Tragédie, pleurs et joie, immensité : le dernier Glendy Vanderah

Quelquefois un lecteur compulsif, capable comme moi de lire deux cent-cinquante livres chaque année, m’écrit pour m’invectiver. Quoi ! me dit-il, comment osez-vous ne parler que de grands écrivains américaines (il déteste dire : autrices), de ces Louise Erdrich et autres Delia Owens ? N’êtes-vous pas foutu (il ose me parler ainsi…) de dénicher une auteure française, une femme, voire même un homme, tout aussi grande ? De ces écrivains immenses qui chantent la nature, la volonté, la fureur de vivre : des Carco, des Cendrars, des Isabelle Eberhardt, des Giono, des Irène Némirovsky de 2023 ?!
Si, lui réponds-je ici, j’en ai trouvé, Monsieur. Mais il n’y en a qu’une. Les autres sont passées sous mes radars. Il y a Catherine Poulain.

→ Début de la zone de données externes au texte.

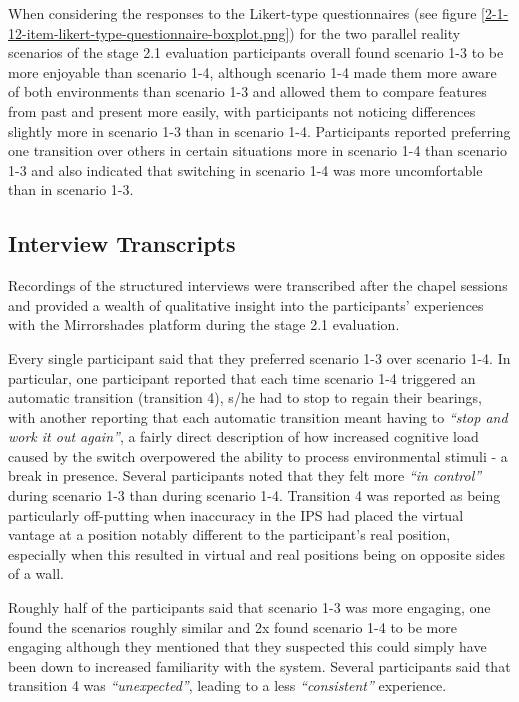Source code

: When considering the responses to the Likert-type questionnaires (see figure \ref{2-1-12-item-likert-type-questionnaire-boxplot.png}) for the two parallel reality scenarios of the stage 2.1 evaluation participants overall found scenario 1-3 to be more enjoyable than scenario 1-4, although scenario 1-4 made them more aware of both environments than scenario 1-3 and allowed them to compare features from past and present more easily, with participants not noticing differences slightly more in scenario 1-3 than in scenario 1-4. Participants reported preferring one transition over others in certain situations more in scenario 1-4 than scenario 1-3 and also indicated that switching in scenario 1-4 was more uncomfortable than in scenario 1-3.


\subsection{Interview Transcripts}

Recordings of the structured interviews were transcribed after the chapel sessions and provided a wealth of qualitative insight into the participants' experiences with the Mirrorshades platform during the stage 2.1 evaluation.

Every single participant said that they preferred scenario 1-3 over scenario 1-4. In particular, one participant  reported that each time scenario 1-4 triggered an automatic transition (transition 4), s/he had to stop to regain their bearings, with another reporting that each automatic transition meant having to \textit{``stop and work it out again''}, a fairly direct description of how increased cognitive load caused by the switch overpowered the ability to process environmental stimuli - a break in presence. Several participants noted that they felt more \textit{``in control''} during scenario 1-3 than during scenario 1-4. Transition 4 was reported as being particularly off-putting when inaccuracy in the IPS had placed the virtual vantage at a position notably different to the participant's real position, especially when this resulted in virtual and real positions being on opposite sides of a wall.

Roughly half of the participants said that scenario 1-3 was more engaging, one found the scenarios roughly similar and 2x found scenario 1-4 to be more engaging although they mentioned that they suspected this could simply have been down to increased familiarity with the system. Several participants said that transition 4 was \textit{``unexpected''}, leading to a less \textit{``consistent''} experience.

Je l’affirmais ici il y a deux semaines : son dernier texte, L’Ombre d’un grand Oiseau, est un chef-d’œuvre ahurissant et raffiné. Elle y allie le récit, l’épopée, la poésie… Voilà. Assez parlé de notre plus grande prosatrice française. Maintenant, mettons les choses au point : à part l’exceptionnelle Elif Shafak, qui est turque – L’île aux arbres disparus, 2022 – je n’ai trouvé que des autrices nord-américaines, accompagnées il est vrai d’un seul auteur, jeune et grandiose : Gabriel Tallent, avec My absolute Darling. Est-ce ma faute si nous n’avons pas de grands espaces, et des ancêtres trop petits, un Flaubert au lieu d’un Faulkner ? Des naines : des Marguerite Duras, des Amélie Nothomb, et non pas des Carson McCullers, Dorothy Johnson, Eudora Welty ? Sans parler, plus tard, de Toni Morrison…
Vous voyez, Monsieur, que je sais me faire des amies…

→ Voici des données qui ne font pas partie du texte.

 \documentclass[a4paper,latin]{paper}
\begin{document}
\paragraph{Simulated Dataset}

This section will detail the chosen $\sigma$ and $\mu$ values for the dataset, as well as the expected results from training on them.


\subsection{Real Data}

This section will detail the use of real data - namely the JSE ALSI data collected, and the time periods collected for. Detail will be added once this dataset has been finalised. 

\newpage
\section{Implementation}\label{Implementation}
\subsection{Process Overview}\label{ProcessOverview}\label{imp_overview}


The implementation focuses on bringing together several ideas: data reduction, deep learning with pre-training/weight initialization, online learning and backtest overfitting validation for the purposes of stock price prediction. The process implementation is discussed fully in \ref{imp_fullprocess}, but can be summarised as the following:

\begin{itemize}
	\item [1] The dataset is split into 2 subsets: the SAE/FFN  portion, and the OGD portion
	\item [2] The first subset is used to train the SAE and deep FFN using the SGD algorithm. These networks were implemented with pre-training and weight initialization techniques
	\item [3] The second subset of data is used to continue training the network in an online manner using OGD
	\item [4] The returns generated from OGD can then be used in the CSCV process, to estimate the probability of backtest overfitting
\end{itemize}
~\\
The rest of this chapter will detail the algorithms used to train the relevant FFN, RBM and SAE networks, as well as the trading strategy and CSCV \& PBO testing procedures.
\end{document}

Continuant de me tourner vers les grandes américaines, voici que j’apprends – enfin ! – qu’un deuxième roman de Glendy Vanderah vient de paraître. Ô joie inexprimable ! J’avais adoré son premier roman, Là où les arbres rencontrent les étoiles. Se pourrait-il que son petit dernier soit aussi délectable à lire ?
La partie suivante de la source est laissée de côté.